Он усмехнулся, глядя на меня с вальяжным видом и явно наслаждаясь моментом:
— Какой такой?
— Несносный.
Он расхохотался:
— Слушайте, Маркус, я ведь точно знаю, что вы такое: первачок с претензиями, полагающий, будто Монтклер — это центр мироздания. Вроде как европейцы в Средние века, покуда не сели на корабль и не обнаружили, что большинство цивилизаций по ту сторону океана куда более развиты, чем их собственная, — что они и пытались скрыть, устраивая побоище за побоищем. Я что хочу сказать, Маркус: вы потрясающий парень, но если не будете шевелить задницей, то, скорее всего, погаснете. У вас хорошие тексты. Но переделывать надо все: стиль, фразы, понятия, идеи. Вам надо взглянуть на себя со стороны и гораздо больше трудиться. Ваша проблема в том, что вы очень мало работаете. Довольствуетесь тем, что есть, лепите слова одно к другому без особого разбора, и это чувствуется. Думаете, вы гений, а? Ошибаетесь. Ваша работа — халтура, а значит, никуда не годится. Все надо делать заново. Понимаете?
— Не совсем…
Я просто кипел от гнева: да как он смеет, будь он хоть сто раз Квеберт? Как он смеет так обращаться с человеком, получившим прозвище Великолепный? А Гарри продолжал:
— Приведу очень простой пример. Вы хороший боксер. Это факт. Вы умеете драться. Но смотрите сами: вы меряетесь силами с одним этим несчастным заморышем и лупите его почем зря с таким самодовольным видом, что меня тошнит. Деретесь только с ним, потому что уверены в своем превосходстве. А значит, вы слабак, Маркус. Жалкий трус. Дристун. Ничтожество, барахло, фуфло, дешевка. Только и можете, что пускать пыль в глаза. И что всего хуже, вас это абсолютно устраивает. Померяйтесь силами с настоящим противником! Наберитесь храбрости! Бокс никогда не врет, ринг — лучший способ узнать, кто чего стоит: либо ты отметелишь, либо тебя отметелят, но обмануть нельзя, ни себя, ни других. А вы так и норовите улизнуть. Знаете, кто вы? Вы самозванец. Знаете, почему журнал печатал ваши рассказы в самом конце? Потому что они плохие. Вот и все. А почему рассказы Рейнхарца были в таком почете? Потому что они отличные. Это могло вызвать у вас желание превзойти самого себя, трудиться с утра до ночи и написать потрясающий текст, но ведь куда как проще совершить небольшой государственный переворот, убрать Рейнхарца и печататься самому, вместо того чтобы себя изменить. Дайте-ка угадаю, Маркус, вы ведь всю жизнь вели себя так? Или я не прав?

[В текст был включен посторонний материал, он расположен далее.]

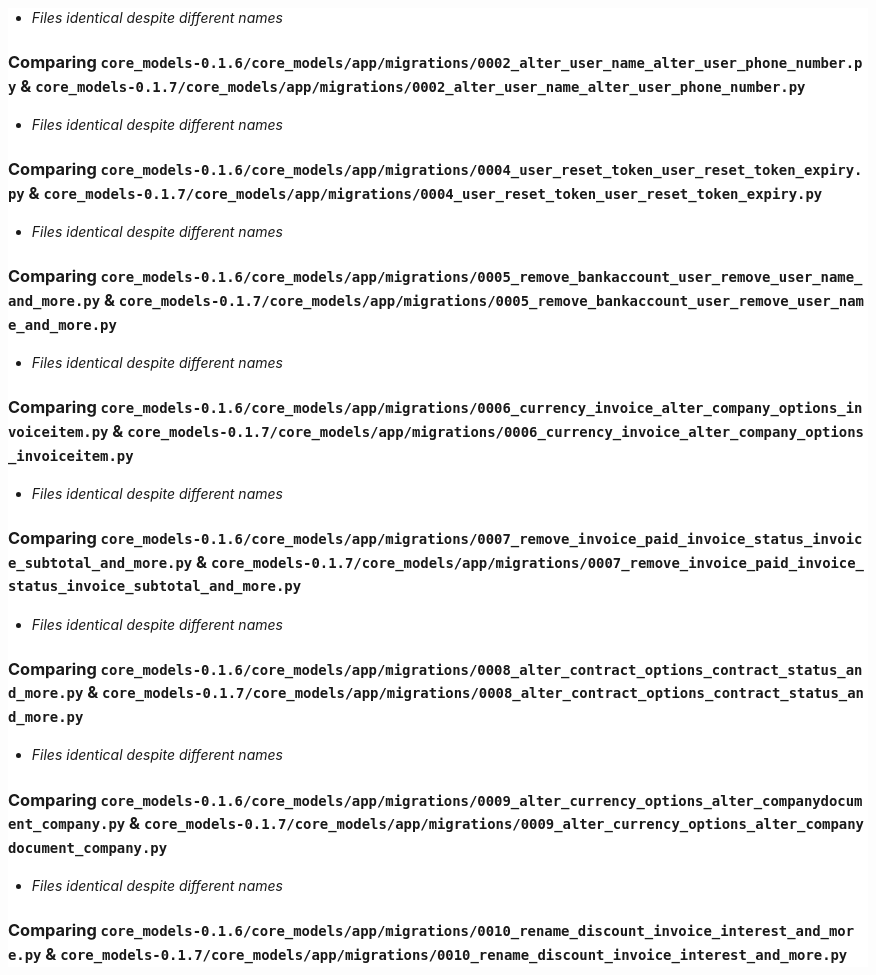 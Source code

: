  * *Files identical despite different names*

### Comparing `core_models-0.1.6/core_models/app/migrations/0002_alter_user_name_alter_user_phone_number.py` & `core_models-0.1.7/core_models/app/migrations/0002_alter_user_name_alter_user_phone_number.py`

 * *Files identical despite different names*

### Comparing `core_models-0.1.6/core_models/app/migrations/0004_user_reset_token_user_reset_token_expiry.py` & `core_models-0.1.7/core_models/app/migrations/0004_user_reset_token_user_reset_token_expiry.py`

 * *Files identical despite different names*

### Comparing `core_models-0.1.6/core_models/app/migrations/0005_remove_bankaccount_user_remove_user_name_and_more.py` & `core_models-0.1.7/core_models/app/migrations/0005_remove_bankaccount_user_remove_user_name_and_more.py`

 * *Files identical despite different names*

### Comparing `core_models-0.1.6/core_models/app/migrations/0006_currency_invoice_alter_company_options_invoiceitem.py` & `core_models-0.1.7/core_models/app/migrations/0006_currency_invoice_alter_company_options_invoiceitem.py`

 * *Files identical despite different names*

### Comparing `core_models-0.1.6/core_models/app/migrations/0007_remove_invoice_paid_invoice_status_invoice_subtotal_and_more.py` & `core_models-0.1.7/core_models/app/migrations/0007_remove_invoice_paid_invoice_status_invoice_subtotal_and_more.py`

 * *Files identical despite different names*

### Comparing `core_models-0.1.6/core_models/app/migrations/0008_alter_contract_options_contract_status_and_more.py` & `core_models-0.1.7/core_models/app/migrations/0008_alter_contract_options_contract_status_and_more.py`

 * *Files identical despite different names*

### Comparing `core_models-0.1.6/core_models/app/migrations/0009_alter_currency_options_alter_companydocument_company.py` & `core_models-0.1.7/core_models/app/migrations/0009_alter_currency_options_alter_companydocument_company.py`

 * *Files identical despite different names*

### Comparing `core_models-0.1.6/core_models/app/migrations/0010_rename_discount_invoice_interest_and_more.py` & `core_models-0.1.7/core_models/app/migrations/0010_rename_discount_invoice_interest_and_more.py`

Вне себя от бешенства, я воскликнул:
— Ничего вы не знаете, Гарри! В школе меня очень ценили! Я был Великолепным!
— Да посмотрите вы на себя, Маркус, вы же не умеете падать! Боитесь падать! И по этой самой причине, если так пойдет и дальше, вы скоро превратитесь в никому не интересную пустышку. Как можно жить, если не умеешь падать? Черт возьми, взгляните на себя и ответьте честно самому себе, какого хрена вы торчите в Берроузе! Я читал ваше дело! Говорил с Перголом! Еще чуть-чуть — и он вышвырнул бы вас за дверь, гениальный мальчик! Вы могли учиться в Гарварде, в Йеле, во всей Лиге ядовитого плюща,[2] если б захотели, так нет же, вам надо было забраться сюда, потому что Господь наш Иисус дал вам такие малюсенькие яйца, что вам слабó мериться силами с настоящими соперниками. Я и в Фелтон звонил, говорил с бедным директором, совершеннейшим простофилей, он мне рассказывал о Великолепном и чуть не плакал от умиления. Вы знали, когда ехали сюда, Маркус, что здесь вы будете тем непобедимым персонажем, которого состряпали на пустом месте и который на самом деле бессилен перед настоящей жизнью. Вы заранее знали, что здесь вам не грозит опасность упасть. Думаю, это и есть ваша проблема: вы еще не поняли, как важно уметь падать. И если вы не опомнитесь, то пропадете, именно из-за этого.